My family is still far behind, but I am no longer alone. I feel Mother pulsing in my veins, in the ground beneath my feet, in my brothers and sisters who share this mountain, this world we inhabit together.


An ant scurries across the toe of my boot. He is as much my brother as the arrangement of flesh and bones that shares my name and house. We are all made from Mother Earth, and to her our bodies shall eventually return. We are not forever. Neither is our Mother. But God is eternal. He will have more children. The cycle of their lives and deaths will continue for eternity, none more significant to God as a passing speck of dust would be to the very mountain I stand upon.


But here and now, we exist.

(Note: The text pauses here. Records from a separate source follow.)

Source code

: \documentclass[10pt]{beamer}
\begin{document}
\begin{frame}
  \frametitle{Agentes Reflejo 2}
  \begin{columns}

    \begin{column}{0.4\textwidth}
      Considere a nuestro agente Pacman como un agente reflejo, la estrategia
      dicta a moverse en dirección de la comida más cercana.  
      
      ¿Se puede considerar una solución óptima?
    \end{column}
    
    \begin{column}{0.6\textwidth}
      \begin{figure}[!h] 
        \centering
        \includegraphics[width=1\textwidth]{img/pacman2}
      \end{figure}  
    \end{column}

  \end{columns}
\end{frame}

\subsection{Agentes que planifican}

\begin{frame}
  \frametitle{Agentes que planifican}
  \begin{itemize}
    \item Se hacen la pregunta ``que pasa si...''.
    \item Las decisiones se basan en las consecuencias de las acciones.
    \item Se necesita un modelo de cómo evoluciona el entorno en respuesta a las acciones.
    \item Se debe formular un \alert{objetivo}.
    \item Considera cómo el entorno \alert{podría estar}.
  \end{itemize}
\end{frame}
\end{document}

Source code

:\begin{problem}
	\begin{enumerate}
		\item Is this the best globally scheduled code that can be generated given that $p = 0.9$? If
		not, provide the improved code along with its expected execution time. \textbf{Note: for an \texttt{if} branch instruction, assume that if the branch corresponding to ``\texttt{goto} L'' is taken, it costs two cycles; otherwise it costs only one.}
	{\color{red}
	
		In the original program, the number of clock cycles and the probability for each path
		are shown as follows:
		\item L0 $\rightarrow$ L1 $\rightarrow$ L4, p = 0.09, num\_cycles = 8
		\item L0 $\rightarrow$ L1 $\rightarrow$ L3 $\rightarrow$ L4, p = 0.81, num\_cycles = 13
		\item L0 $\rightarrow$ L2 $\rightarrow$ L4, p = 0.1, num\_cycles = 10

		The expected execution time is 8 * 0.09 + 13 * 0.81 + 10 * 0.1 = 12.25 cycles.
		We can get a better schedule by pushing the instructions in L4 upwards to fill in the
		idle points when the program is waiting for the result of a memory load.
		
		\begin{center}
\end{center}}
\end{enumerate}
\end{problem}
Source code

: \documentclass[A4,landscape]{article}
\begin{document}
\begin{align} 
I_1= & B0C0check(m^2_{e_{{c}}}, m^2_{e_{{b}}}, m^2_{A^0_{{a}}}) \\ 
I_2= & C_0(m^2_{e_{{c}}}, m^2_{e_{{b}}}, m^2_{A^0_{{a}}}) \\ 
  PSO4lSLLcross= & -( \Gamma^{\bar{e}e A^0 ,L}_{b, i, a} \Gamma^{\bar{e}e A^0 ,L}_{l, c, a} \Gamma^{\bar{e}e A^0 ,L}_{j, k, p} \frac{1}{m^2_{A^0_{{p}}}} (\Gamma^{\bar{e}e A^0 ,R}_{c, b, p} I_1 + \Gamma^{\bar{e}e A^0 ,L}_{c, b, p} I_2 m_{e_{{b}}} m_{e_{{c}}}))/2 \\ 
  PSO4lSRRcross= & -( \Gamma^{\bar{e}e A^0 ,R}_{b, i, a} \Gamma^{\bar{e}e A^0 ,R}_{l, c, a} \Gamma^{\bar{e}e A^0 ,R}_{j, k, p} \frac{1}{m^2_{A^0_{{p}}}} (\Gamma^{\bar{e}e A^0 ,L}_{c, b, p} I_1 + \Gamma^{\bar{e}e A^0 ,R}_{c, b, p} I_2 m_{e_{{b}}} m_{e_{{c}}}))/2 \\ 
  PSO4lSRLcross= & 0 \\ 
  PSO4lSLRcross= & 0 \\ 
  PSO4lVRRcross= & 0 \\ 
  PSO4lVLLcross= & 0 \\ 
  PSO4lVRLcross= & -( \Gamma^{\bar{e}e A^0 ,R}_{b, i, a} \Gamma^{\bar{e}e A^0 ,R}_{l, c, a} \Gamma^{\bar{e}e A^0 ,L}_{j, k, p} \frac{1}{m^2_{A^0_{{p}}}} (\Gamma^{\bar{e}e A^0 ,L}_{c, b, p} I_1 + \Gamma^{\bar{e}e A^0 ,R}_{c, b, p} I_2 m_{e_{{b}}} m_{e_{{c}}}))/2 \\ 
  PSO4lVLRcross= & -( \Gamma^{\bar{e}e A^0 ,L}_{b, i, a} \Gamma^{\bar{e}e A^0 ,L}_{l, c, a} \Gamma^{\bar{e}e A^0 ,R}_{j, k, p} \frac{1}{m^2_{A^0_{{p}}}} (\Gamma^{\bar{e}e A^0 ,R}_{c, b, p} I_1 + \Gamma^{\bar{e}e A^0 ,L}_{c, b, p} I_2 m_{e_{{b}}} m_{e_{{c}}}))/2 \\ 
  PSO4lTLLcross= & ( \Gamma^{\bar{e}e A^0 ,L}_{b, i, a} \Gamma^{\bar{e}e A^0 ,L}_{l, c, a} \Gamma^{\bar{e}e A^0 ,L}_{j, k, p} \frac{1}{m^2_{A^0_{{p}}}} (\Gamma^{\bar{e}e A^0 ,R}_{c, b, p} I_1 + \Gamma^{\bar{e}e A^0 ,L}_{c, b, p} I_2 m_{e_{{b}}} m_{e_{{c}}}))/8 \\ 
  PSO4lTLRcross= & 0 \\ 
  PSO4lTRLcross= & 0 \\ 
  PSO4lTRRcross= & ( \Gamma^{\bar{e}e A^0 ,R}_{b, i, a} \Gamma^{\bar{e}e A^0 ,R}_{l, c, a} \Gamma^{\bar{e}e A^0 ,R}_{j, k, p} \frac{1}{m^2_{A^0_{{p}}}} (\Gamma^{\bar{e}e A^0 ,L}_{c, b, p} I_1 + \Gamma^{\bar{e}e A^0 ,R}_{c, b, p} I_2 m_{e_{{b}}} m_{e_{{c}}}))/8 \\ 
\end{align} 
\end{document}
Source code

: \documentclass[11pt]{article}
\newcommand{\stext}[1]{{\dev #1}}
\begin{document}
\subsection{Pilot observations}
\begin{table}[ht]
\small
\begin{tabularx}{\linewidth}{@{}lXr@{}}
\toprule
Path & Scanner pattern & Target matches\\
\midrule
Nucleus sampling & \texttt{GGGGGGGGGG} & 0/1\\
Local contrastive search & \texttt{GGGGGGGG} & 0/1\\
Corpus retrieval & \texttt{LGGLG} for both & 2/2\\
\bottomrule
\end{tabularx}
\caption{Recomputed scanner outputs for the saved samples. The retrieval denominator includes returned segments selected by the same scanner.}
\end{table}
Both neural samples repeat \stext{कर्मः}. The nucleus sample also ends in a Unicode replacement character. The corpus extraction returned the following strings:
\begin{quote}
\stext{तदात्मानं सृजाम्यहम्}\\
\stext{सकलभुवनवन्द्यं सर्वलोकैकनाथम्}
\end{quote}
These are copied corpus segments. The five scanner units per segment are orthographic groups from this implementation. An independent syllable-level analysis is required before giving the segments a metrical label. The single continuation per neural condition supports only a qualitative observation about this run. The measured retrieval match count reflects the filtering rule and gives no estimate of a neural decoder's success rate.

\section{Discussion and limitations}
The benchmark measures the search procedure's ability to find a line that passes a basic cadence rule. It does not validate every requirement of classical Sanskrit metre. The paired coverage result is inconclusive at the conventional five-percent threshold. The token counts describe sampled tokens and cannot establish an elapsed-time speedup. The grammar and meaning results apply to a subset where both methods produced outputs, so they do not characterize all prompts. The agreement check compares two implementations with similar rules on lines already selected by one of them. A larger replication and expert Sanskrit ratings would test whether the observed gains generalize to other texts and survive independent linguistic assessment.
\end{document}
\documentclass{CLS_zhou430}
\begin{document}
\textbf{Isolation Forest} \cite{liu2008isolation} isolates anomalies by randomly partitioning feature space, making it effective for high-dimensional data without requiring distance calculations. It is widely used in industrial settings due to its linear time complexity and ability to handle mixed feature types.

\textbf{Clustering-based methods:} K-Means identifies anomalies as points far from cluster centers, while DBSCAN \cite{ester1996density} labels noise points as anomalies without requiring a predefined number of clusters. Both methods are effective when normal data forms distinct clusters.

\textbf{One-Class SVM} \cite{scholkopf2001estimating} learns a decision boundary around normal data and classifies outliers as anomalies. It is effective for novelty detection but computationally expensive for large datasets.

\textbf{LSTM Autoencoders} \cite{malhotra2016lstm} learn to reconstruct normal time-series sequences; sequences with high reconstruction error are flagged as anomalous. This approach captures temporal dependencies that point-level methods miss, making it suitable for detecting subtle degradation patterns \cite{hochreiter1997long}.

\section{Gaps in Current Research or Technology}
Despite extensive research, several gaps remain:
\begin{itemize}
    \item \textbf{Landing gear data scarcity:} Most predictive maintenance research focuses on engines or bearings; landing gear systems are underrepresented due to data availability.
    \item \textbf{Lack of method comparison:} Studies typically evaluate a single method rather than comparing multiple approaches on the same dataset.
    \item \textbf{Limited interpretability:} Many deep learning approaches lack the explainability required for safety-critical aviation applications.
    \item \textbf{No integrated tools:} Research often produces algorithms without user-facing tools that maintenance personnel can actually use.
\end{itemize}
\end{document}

Mother Earth exists. So why taint what insignificant speck of time allotted to us? I will love our Mother, as she loves us. God doesn't need our love, our respect, or even our subconscious attention. I will devote myself to loving my Mother Earth, with the hope that one day, this borrowed body can nourish her, while my spirit drifts along in happiness.

The author's comments:
This experience took place on the top of Angels Landing, a rock formation in Zion National Park.
Religion has always been a thought-provoking topic for me, and due to the name of this formation, it was going through my head the entire way to the top. And this essay was the result.